Lo mejor de su labor, y de la tarde, vino en el quinto. Morante se reencontró con Córdoba. Quitó por chicuelinas ceñidas y, tras réplica de Ortega por el mismo palo, tomó muleta. Tras brindar al respetable, se fue centrando para cuajar una faena que, sin ser redonda, tuvo argumentos bastantes para sacar a los allí congregados del ostracismo. Destacó en el toreo con la derecha, como al natural. La faena pareció perder fuelle, pero unas manoletinas y un deslumbrante toreo a dos manos hicieron que remontara. De nuevo los aceros pusieron el borrón en la buena caligrafía. Todo quedó en una aplaudida vuelta al ruedo.

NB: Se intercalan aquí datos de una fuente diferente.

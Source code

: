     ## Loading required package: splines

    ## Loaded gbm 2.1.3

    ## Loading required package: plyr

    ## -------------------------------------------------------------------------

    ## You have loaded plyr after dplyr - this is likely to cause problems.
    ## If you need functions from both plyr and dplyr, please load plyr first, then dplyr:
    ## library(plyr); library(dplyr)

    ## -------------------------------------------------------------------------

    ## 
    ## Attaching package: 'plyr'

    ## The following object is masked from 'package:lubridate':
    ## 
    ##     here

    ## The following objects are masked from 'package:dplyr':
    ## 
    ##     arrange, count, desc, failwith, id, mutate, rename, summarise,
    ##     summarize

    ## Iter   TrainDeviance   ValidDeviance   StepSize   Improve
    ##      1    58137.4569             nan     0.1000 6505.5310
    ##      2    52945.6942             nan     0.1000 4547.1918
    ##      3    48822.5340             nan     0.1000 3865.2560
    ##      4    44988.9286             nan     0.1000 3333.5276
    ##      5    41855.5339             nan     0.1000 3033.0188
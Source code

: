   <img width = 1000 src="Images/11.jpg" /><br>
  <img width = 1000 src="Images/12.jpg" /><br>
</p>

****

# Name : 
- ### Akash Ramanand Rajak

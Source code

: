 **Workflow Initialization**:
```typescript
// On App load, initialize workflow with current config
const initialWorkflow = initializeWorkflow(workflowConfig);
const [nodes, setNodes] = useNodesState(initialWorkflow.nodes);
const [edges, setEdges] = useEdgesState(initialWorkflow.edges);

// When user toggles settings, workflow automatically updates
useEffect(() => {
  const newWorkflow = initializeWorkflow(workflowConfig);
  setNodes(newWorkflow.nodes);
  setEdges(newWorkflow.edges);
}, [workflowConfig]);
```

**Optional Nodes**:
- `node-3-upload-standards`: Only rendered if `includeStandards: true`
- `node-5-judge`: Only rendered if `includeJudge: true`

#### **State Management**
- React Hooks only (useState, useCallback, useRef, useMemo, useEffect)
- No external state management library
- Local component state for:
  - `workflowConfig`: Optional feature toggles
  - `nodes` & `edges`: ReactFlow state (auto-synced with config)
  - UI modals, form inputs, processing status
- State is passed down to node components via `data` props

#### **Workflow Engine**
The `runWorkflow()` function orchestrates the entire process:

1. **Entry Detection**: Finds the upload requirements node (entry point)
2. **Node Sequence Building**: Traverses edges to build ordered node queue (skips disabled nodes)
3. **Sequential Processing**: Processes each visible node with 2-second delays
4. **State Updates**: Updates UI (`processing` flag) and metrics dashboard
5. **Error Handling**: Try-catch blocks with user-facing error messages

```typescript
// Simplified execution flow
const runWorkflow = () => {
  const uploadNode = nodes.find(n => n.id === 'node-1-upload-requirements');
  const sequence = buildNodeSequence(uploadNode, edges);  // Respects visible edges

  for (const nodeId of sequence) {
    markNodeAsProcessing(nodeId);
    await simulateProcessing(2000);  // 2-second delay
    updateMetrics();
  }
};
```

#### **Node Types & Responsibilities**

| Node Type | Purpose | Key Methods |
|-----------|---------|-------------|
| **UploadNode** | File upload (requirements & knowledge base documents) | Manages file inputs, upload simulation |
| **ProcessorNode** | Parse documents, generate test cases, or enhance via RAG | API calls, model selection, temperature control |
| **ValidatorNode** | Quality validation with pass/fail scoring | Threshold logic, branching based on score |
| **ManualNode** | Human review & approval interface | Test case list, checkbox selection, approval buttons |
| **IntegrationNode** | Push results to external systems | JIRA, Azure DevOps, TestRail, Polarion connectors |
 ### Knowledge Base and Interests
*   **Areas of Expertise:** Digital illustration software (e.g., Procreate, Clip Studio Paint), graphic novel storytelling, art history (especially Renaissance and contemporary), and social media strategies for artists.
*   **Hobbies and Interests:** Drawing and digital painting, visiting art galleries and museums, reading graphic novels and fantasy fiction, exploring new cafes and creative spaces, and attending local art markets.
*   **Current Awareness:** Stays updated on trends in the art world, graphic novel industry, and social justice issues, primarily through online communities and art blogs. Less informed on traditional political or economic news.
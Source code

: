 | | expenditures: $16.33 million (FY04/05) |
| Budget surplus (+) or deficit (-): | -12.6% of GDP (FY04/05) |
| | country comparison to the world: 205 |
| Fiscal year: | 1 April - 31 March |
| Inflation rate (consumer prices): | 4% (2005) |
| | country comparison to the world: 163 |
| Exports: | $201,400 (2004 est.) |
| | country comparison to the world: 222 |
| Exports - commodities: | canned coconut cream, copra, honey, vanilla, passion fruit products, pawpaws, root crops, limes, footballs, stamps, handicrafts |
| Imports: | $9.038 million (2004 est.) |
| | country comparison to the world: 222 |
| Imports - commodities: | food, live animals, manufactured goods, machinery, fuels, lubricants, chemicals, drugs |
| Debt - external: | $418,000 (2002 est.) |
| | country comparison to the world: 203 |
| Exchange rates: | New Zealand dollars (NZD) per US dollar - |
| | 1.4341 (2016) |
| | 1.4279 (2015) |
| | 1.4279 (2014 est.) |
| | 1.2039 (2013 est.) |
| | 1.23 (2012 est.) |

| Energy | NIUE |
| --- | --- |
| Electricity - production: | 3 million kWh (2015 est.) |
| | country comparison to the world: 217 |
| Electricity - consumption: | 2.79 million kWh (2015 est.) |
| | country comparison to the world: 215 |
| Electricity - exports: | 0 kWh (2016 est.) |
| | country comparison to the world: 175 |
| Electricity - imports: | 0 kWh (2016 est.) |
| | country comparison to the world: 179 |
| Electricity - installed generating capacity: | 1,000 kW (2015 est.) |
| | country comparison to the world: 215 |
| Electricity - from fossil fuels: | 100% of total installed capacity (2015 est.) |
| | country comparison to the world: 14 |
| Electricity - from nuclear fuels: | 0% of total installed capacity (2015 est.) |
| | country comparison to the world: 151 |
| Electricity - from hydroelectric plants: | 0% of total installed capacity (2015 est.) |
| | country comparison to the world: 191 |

¡Qué torería tiene Juan Ortega! Lástima que se llevara el lote menos potable. El sexto un auténtico buey de carreta. Torea Ortega con el capote con mucho fundamento. Hubo un lance a la verónica interminable. También unos delantales, lentos y bellos. Con la muleta lo intentó en sus tres oponentes, destacando en su primero. Su predisposición fue total. Ortega apunta condiciones de torero grande. Personalidad, estética, buen gusto y sobre todo un temple natural e innato. Como todo en la tarde, su labor quedó inacabada, difusa, entrecortada. No tuvo material. Aun así, Ortega mantiene su crédito.